Not every electric vehicle is stylish, or even vaguely attractive, but electric sports sedans, high-powered electric mountain bikes and high-tech folding e-scooters help make their respective corners of the zero-emissions market a little sexier. The electric bus segment, on the other hand, is less likely to benefit from smooth, eye-tantalizing curves. California's Gaffoglio Family Metalcrafters aims to change that with a sleek, all-electric bus prototype that might just inspire you ditch to your sports car for a bus pass.

Gaffoglio Family Metalcrafters may not be a household automotive name, but it has a history of working with car companies from 1979. Since that time, it's developed concept cars and prototypes for major automakers and brands, drawing up a resume that includes Fisker's Ford Mustang Rocket. It's also branched out into other markets, including aerospace and entertainment.

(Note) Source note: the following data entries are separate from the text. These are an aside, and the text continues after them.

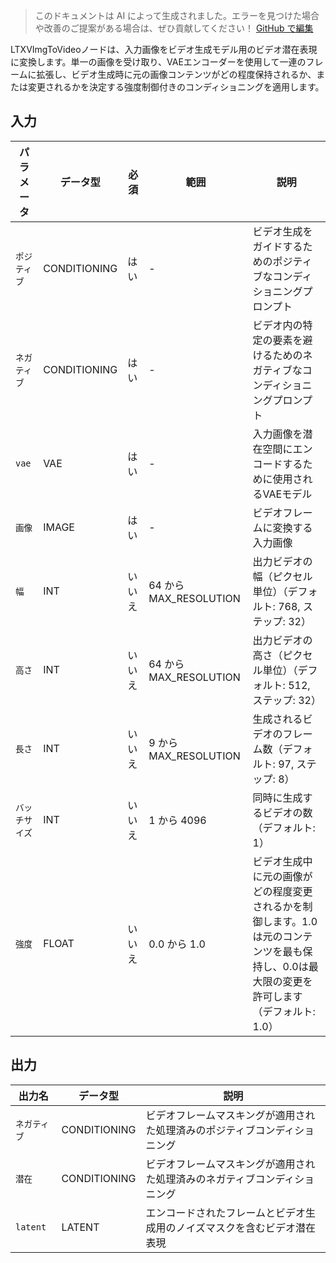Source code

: > このドキュメントは AI によって生成されました。エラーを見つけた場合や改善のご提案がある場合は、ぜひ貢献してください！ [GitHub で編集](https://github.com/Comfy-Org/embedded-docs/blob/main/comfyui_embedded_docs/docs/LTXVImgToVideo/ja.md)

LTXVImgToVideoノードは、入力画像をビデオ生成モデル用のビデオ潜在表現に変換します。単一の画像を受け取り、VAEエンコーダーを使用して一連のフレームに拡張し、ビデオ生成時に元の画像コンテンツがどの程度保持されるか、または変更されるかを決定する強度制御付きのコンディショニングを適用します。

## 入力

| パラメータ | データ型 | 必須 | 範囲 | 説明 |
|-----------|-----------|----------|-------|-------------|
| `ポジティブ` | CONDITIONING | はい | - | ビデオ生成をガイドするためのポジティブなコンディショニングプロンプト |
| `ネガティブ` | CONDITIONING | はい | - | ビデオ内の特定の要素を避けるためのネガティブなコンディショニングプロンプト |
| `vae` | VAE | はい | - | 入力画像を潜在空間にエンコードするために使用されるVAEモデル |
| `画像` | IMAGE | はい | - | ビデオフレームに変換する入力画像 |
| `幅` | INT | いいえ | 64 から MAX_RESOLUTION | 出力ビデオの幅（ピクセル単位）（デフォルト: 768, ステップ: 32） |
| `高さ` | INT | いいえ | 64 から MAX_RESOLUTION | 出力ビデオの高さ（ピクセル単位）（デフォルト: 512, ステップ: 32） |
| `長さ` | INT | いいえ | 9 から MAX_RESOLUTION | 生成されるビデオのフレーム数（デフォルト: 97, ステップ: 8） |
| `バッチサイズ` | INT | いいえ | 1 から 4096 | 同時に生成するビデオの数（デフォルト: 1） |
| `強度` | FLOAT | いいえ | 0.0 から 1.0 | ビデオ生成中に元の画像がどの程度変更されるかを制御します。1.0は元のコンテンツを最も保持し、0.0は最大限の変更を許可します（デフォルト: 1.0） |

## 出力

| 出力名 | データ型 | 説明 |
|-------------|-----------|-------------|
| `ネガティブ` | CONDITIONING | ビデオフレームマスキングが適用された処理済みのポジティブコンディショニング |
| `潜在` | CONDITIONING | ビデオフレームマスキングが適用された処理済みのネガティブコンディショニング |
| `latent` | LATENT | エンコードされたフレームとビデオ生成用のノイズマスクを含むビデオ潜在表現 |
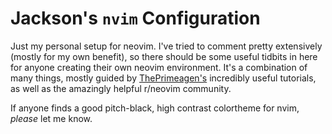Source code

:# Jackson's `nvim` Configuration

Just my personal setup for neovim. I've tried to comment pretty extensively (mostly for my own benefit), so there should be some useful tidbits in here for anyone creating their own neovim environment. It's a combination of many things, mostly guided by [ThePrimeagen's](https://github.com/ThePrimeagen) incredibly useful tutorials, as well as the amazingly helpful r/neovim community.

If anyone finds a good pitch-black, high contrast colortheme for nvim, *please* let me know.
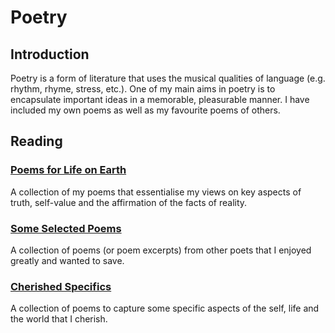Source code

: # Poetry
## Introduction
Poetry is a form of literature that uses the musical qualities of language (e.g. rhythm, rhyme, stress, etc.). One of my main aims in poetry is to encapsulate important ideas in a memorable, pleasurable manner. I have included my own poems as well as my favourite poems of others.

## Reading
### [Poems for Life on Earth](https://pranigopu.github.io/art/poetry/poems-for-life-on-earth.html)
A collection of my poems that essentialise my views on key aspects of truth, self-value and the affirmation of the facts of reality.

### [Some Selected Poems](https://pranigopu.github.io/art/poetry/some-selected-poems.html)
A collection of poems (or poem excerpts) from other poets that I enjoyed greatly and wanted to save.

### [Cherished Specifics](https://pranigopu.github.io/art/poetry/cherished-specifics.html)
A collection of poems to capture some specific aspects of the self, life and the world that I cherish.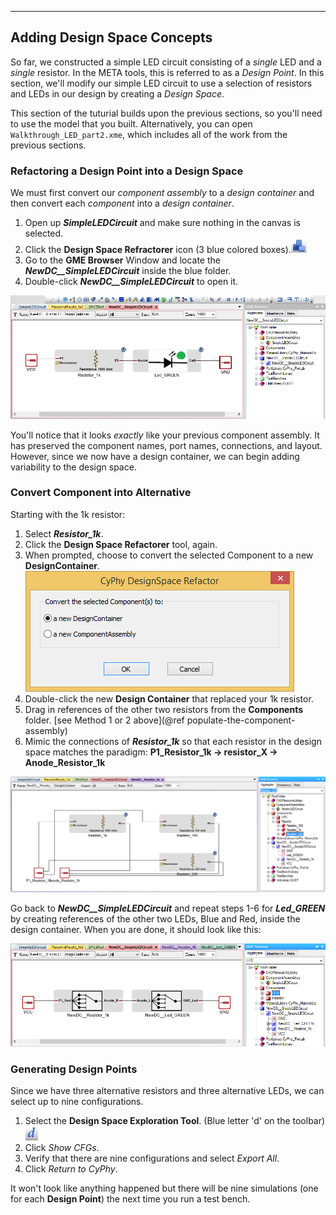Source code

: ____
## Adding Design Space Concepts
<!--
###THIRD VIDEO:
1. Do everything from here until the end. 
2. "you've just completed the tutorial on meta tools"
3. RECAP - created a component assembly out of components, performed simulations, converted our component assembly into a design space, ran multiple simulations at once.
-->

So far, we constructed a simple LED circuit consisting of a _single_ LED and a _single_ resistor. In the META tools, this is referred to as a _Design Point_. 
In this section, we'll modify our simple LED circuit to use a selection of resistors and LEDs in our design by creating a _Design Space_.

This section of the tuturial builds upon the previous sections, so you'll need to use the model that you built. Alternatively, you can open `Walkthrough_LED_part2.xme`, which includes all of the work from the previous sections.

### Refactoring a Design Point into a Design Space
We must first convert our _component assembly_ to a _design container_ and then convert each _component_ into a _design container_.

1. Open up ***SimpleLEDCircuit*** and make sure nothing in the canvas is selected.
2. Click the **Design Space Refractorer** icon (3 blue colored boxes).![Design Space Refactorer icon](images/03-03-ds-refactor-icon.png)
3. Go to the **GME Browser** Window and locate the ***NewDC\_\_SimpleLEDCircuit*** inside the blue folder.
4. Double-click ***NewDC\_\_SimpleLEDCircuit*** to open it.

![New Design Space](images/03-05-new-dc.png)

You'll notice that it looks _exactly_ like your previous component assembly. 
It has preserved the component names, port names, connections, and layout. However, since we now have a design container, we can begin adding variability to the design space.

### Convert Component into Alternative

Starting with the 1k resistor:

1. Select ***Resistor\_1k***.
2. Click the **Design Space Refactorer** tool, again.
3. When prompted, choose to convert the selected Component to a new **DesignContainer**.
   ![Design Space Refactorer prompt](images/03-03-ds-refactor-prompt.png)
4. Double-click the new **Design Container** that replaced your 1k resistor.
5. Drag in references of the other two resistors from the **Components** folder. [see Method 1 or 2 above](@ref populate-the-component-assembly)
6. Mimic the connections of ***Resistor\_1k*** so that each resistor in the design space matches the paradigm: **P1_Resistor_1k -> resistor_X -> Anode_Resistor_1k**

![Resistors in New Design Space](images/03-05-new-dc-resistors.png)

Go back to ***NewDC\_\_SimpleLEDCircuit*** and repeat steps 1-6 for ***Led\_GREEN*** by creating references of the other two LEDs, Blue and Red, inside the design container.  When you are done, it should look like this:

![Completed design space](images/03-05-complete-design-space.png)

### Generating Design Points
Since we have three alternative resistors and three alternative LEDs, we can select up to nine configurations.

1. Select the **Design Space Exploration Tool**. (Blue letter 'd' on the toolbar)![Design Space Exploration Tool](images/04-design-space-exploration-tool-icon.png)
2. Click _Show CFGs_.
3. Verify that there are nine configurations and select _Export All_. 
4. Click _Return to CyPhy_.

It won't look like anything happened but there will be nine simulations (one for each **Design Point**) the next time you run a test bench.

Gaffoglio's latest creation was commissioned by Thunder Sky Winston Group, a Chinese sustainable-energy company specializing in battery storage and electric transportation. The 42-passenger bus prototype has 96 Winston lithium-iron-phosphate batteries integrated in its chassis, protected by fire-resistant carbon fiber casings and governed by an accompanying battery management system. The 1,000 Ah, 350V bus can travel for approximately 120 miles (193 km) per charge in its current form but plans call for a 250-mile (400-km) option. It weighs approximately 22.5 tons (20.4 tonnes).

Beyond that, available specifications remain limited at this prototype stage, but Gaffoglio's bus is rather fetching as is. The carbon fiber-heavy build features a sleek design with a large, curvaceous glasshouse around the central driving position. The front glass and nose are supported by a sweeping bumper/fender design with integrated headlamps.

Inside, a series of floating touchscreens stands between the driver and windscreen. Moving back, rows of quilted seats flank the wood-look laminate aisle, and a rather cozy bathroom in back looks like an inviting place to get business done – if you must do business on a bus. The walls and ceiling are trimmed in gray Alcantara for added luxury.

Suffice it to say, this isn't the type of big, boxy bus you'd expect to arrive curbside when you're waiting at a terminal in an unfamiliar city. And it probably won't be. Gaffoglio and Thunder Sky revealed the prototype at Gaffoglio's Fountain Valley, California headquarters last month. While they mentioned intentions of bringing the bus to production and worldwide distribution, they haven't released the crucial details about when and how that might happen. So, for now, you're still stuck with an old, emissions-spewing box with nowhere near as nice a bathroom.